* **Given records**:
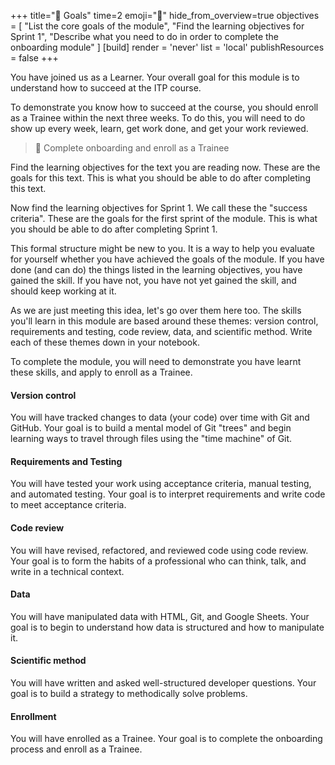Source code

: +++
title="🎯 Goals"
time=2
emoji="🎯"
hide_from_overview=true
objectives = [
  "List the core goals of the module",
  "Find the learning objectives for Sprint 1",
  "Describe what you need to do in order to complete the onboarding module"
]
[build]
  render = 'never'
  list = 'local'
  publishResources = false
+++

You have joined us as a Learner. Your overall goal for this module is to understand how to succeed at the ITP course.

To demonstrate you know how to succeed at the course, you should enroll as a Trainee within the next three weeks. To do this, you will need to do show up every week, learn, get work done, and get your work reviewed.

> 🎯 Complete onboarding and enroll as a Trainee

Find the learning objectives for the text you are reading now. These are the goals for this text. This is what you should be able to do after completing this text.

Now find the learning objectives for Sprint 1. We call these the "success criteria". These are the goals for the first sprint of the module. This is what you should be able to do after completing Sprint 1.

This formal structure might be new to you. It is a way to help you evaluate for yourself whether you have achieved the goals of the module. If you have done (and can do) the things listed in the learning objectives, you have gained the skill. If you have not, you have not yet gained the skill, and should keep working at it.

As we are just meeting this idea, let's go over them here too. The skills you'll learn in this module are based around these themes: version control, requirements and testing, code review, data, and scientific method. Write each of these themes down in your notebook.

To complete the module, you will need to demonstrate you have learnt these skills, and apply to enroll as a Trainee.

#### Version control

You will have tracked changes to data (your code) over time with Git and GitHub. Your goal is to build a mental model of Git "trees" and begin learning ways to travel through files using the "time machine" of Git.

#### Requirements and Testing

You will have tested your work using acceptance criteria, manual testing, and automated testing. Your goal is to interpret requirements and write code to meet acceptance criteria.

#### Code review

You will have revised, refactored, and reviewed code using code review. Your goal is to form the habits of a professional who can think, talk, and write in a technical context.

#### Data

You will have manipulated data with HTML, Git, and Google Sheets. Your goal is to begin to understand how data is structured and how to manipulate it.

#### Scientific method

You will have written and asked well-structured developer questions. Your goal is to build a strategy to methodically solve problems.

#### Enrollment

You will have enrolled as a Trainee. Your goal is to complete the onboarding process and enroll as a Trainee.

* **What you will do**: Find the line that contains "As we are just" in the listing above. Retype it and every line after it up to the last, exactly, and nothing else.

* **Completed task**:
As we are just meeting this idea, let's go over them here too. The skills you'll learn in this module are based around these themes: version control, requirements and testing, code review, data, and scientific method. Write each of these themes down in your notebook.

To complete the module, you will need to demonstrate you have learnt these skills, and apply to enroll as a Trainee.

#### Version control

You will have tracked changes to data (your code) over time with Git and GitHub. Your goal is to build a mental model of Git "trees" and begin learning ways to travel through files using the "time machine" of Git.

#### Requirements and Testing

You will have tested your work using acceptance criteria, manual testing, and automated testing. Your goal is to interpret requirements and write code to meet acceptance criteria.

#### Code review

You will have revised, refactored, and reviewed code using code review. Your goal is to form the habits of a professional who can think, talk, and write in a technical context.

#### Data

You will have manipulated data with HTML, Git, and Google Sheets. Your goal is to begin to understand how data is structured and how to manipulate it.

#### Scientific method

You will have written and asked well-structured developer questions. Your goal is to build a strategy to methodically solve problems.

#### Enrollment

You will have enrolled as a Trainee. Your goal is to complete the onboarding process and enroll as a Trainee.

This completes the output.